­

Berawal dari Sekre P3RI

by - June 04, 2019



Berawal dari sekre P3RI,
Menjadi tempat tepat menaruh barang pribadi

Ramadan masih beberapa minggu lagi. Praktikum studio komputasi dimulai pukul 11.30. Tak ada tanda-tanda akan asistensi, aku berjalan menuju Masjid Salman ITB, dan mampir ke ruang sekretariat P3RI 1440 H. Hari itu, pertama kali aku berkunjung ke sekre. Aku tidak tahu dimana kunci sekre bagian akhwat berada. Aku bertanya di grup Line, namun tidak ada yang menjawab. Ya sudahlah.

Aku duduk di sofa depan ruang sekre akhwat sambil melanjutkan mengerjakan tugas studio komputasi yang tidak lama lagi dikumpulkan. Jam 11, dua orang, Shofi dan Sakina datang. Mereka heran mengapa aku tidak masuk ke dalam. Kujawab, aku tak tahu dimana kunci sekre disimpan. Sakina menunjukkan tempat menyimpan kunci, dan aku berteriak oooooh disitu!

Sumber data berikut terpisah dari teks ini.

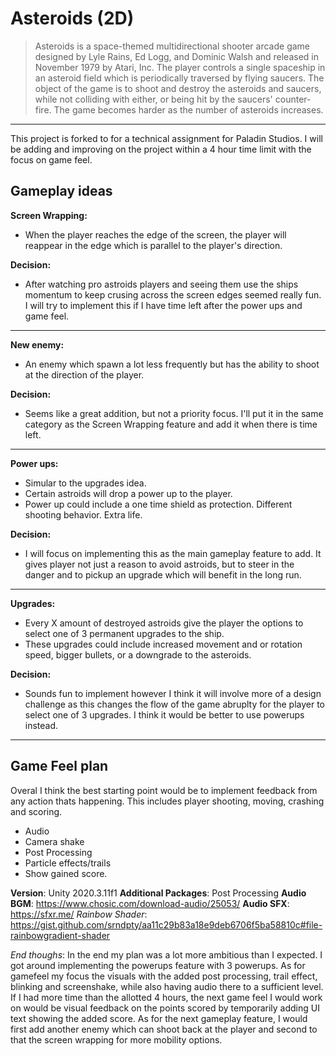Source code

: # Asteroids (2D)

> Asteroids is a space-themed multidirectional shooter arcade game designed by Lyle Rains, Ed Logg, and Dominic Walsh and released in November 1979 by Atari, Inc. The player controls a single spaceship in an asteroid field which is periodically traversed by flying saucers. The object of the game is to shoot and destroy the asteroids and saucers, while not colliding with either, or being hit by the saucers' counter-fire. The game becomes harder as the number of asteroids increases.
-----------------------------------------------------------------------------------------------------------------------------------------------------------------------

This project is forked to for a technical assignment for Paladin Studios.
I will be adding and improving on the project within a 4 hour time limit with the focus on game feel.

## Gameplay ideas
**Screen Wrapping:**
- When the player reaches the edge of the screen, the player will reappear in the edge which is parallel to the player's direction.

**Decision:**
- After watching pro astroids players and seeing them use the ships momentum to keep crusing across the screen edges seemed really fun. I will try to implement this if I have time left after the power ups and game feel.
---

**New enemy:**
- An enemy which spawn a lot less frequently but has the ability to shoot at the direction of the player.

**Decision:**
- Seems like a great addition, but not a priority focus. I'll put it in the same category as the Screen Wrapping feature and add it when there is time left.
---

**Power ups:**
- Simular to the upgrades idea.
- Certain astroids will drop a power up to the player.
- Power up could include a one time shield as protection. Different shooting behavior. Extra life.

**Decision:**
- I will focus on implementing this as the main gameplay feature to add. It gives player not just a reason to avoid astroids, but to steer in the danger and to pickup an upgrade which will benefit in the long run.
---

**Upgrades:**
- Every X amount of destroyed astroids give the player the options to select one of 3 permanent upgrades to the ship.
- These upgrades could include increased movement and or rotation speed, bigger bullets, or a downgrade to the asteroids.

**Decision:**
- Sounds fun to implement however I think it will involve more of a design challenge as this changes the flow of the game abruplty for the player to select one of 3 upgrades. I think it would be better to use powerups instead.
---

## Game Feel plan

Overal I think the best starting point would be to implement feedback from any action thats happening.
This includes player shooting, moving, crashing and scoring.

- Audio
- Camera shake
- Post Processing
- Particle effects/trails
- Show gained score.

**Version**: Unity 2020.3.11f1
**Additional Packages**: Post Processing
**Audio BGM**: https://www.chosic.com/download-audio/25053/
**Audio SFX**: https://sfxr.me/
*Rainbow Shader*: https://gist.github.com/srndpty/aa11c29b83a18e9deb6706f5ba58810c#file-rainbowgradient-shader

*End thoughs*: In the end my plan was a lot more ambitious than I expected. I got around implementing the powerups feature with 3 powerups. As for gamefeel my focus the visuals with the added post processing, trail effect, blinking and screenshake, while also having audio there to a sufficient level. If I had more time than the allotted 4 hours, the next game feel I would work on would be visual feedback on the points scored by temporarily adding UI text showing the added score. As for the next gameplay feature, I would first add another enemy which can shoot back at the player and second to that the screen wrapping for more mobility options.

Jadilah beberapa menit aku merasakan hawa ruang dalam sekre P3RI. Tak lama, karena aku harus kembali ke gedung arsitektur untuk praktikum. 11.20, kusimpan tas dan laptopku di dalam sekre, dan pergi menuju kampus. Aku menitip pesan kepada Shofi dan Sakina, bahwa aku akan kembali pukul dua siang. Berawal dari situlah, aku semakin sering berkunjung ke sekre P3RI. Hanya untuk sekadar duduk, makan, bahkan mengerjakan tugas!

Berawal dari sekre P3RI,
Menjadi tempat melepas lelah – terkadang tak tahu diri

Ujian akhir semester mulai berdatangan. Satu hal yang menyenangkan dari minggu ujian hanyalah: tidak ada lagi kegiatan belajar hingga jam lima sore! Waktu selesai ujian rata-rata jam 12 siang. Hampir setiap selesai ujian, aku mampir ke sekre. Menaruh tas, kemudian tidur-tiduran. Biasanya terdapat bantal di pojokkan (jangan pernah tanya itu bantal siapa). Kulihat beberapa anak sedang membungkus kurma. Kukatakan pada mereka, “Eh, aku bantu bungkus kurmanya nanti ya, aku mau tidur dulu.”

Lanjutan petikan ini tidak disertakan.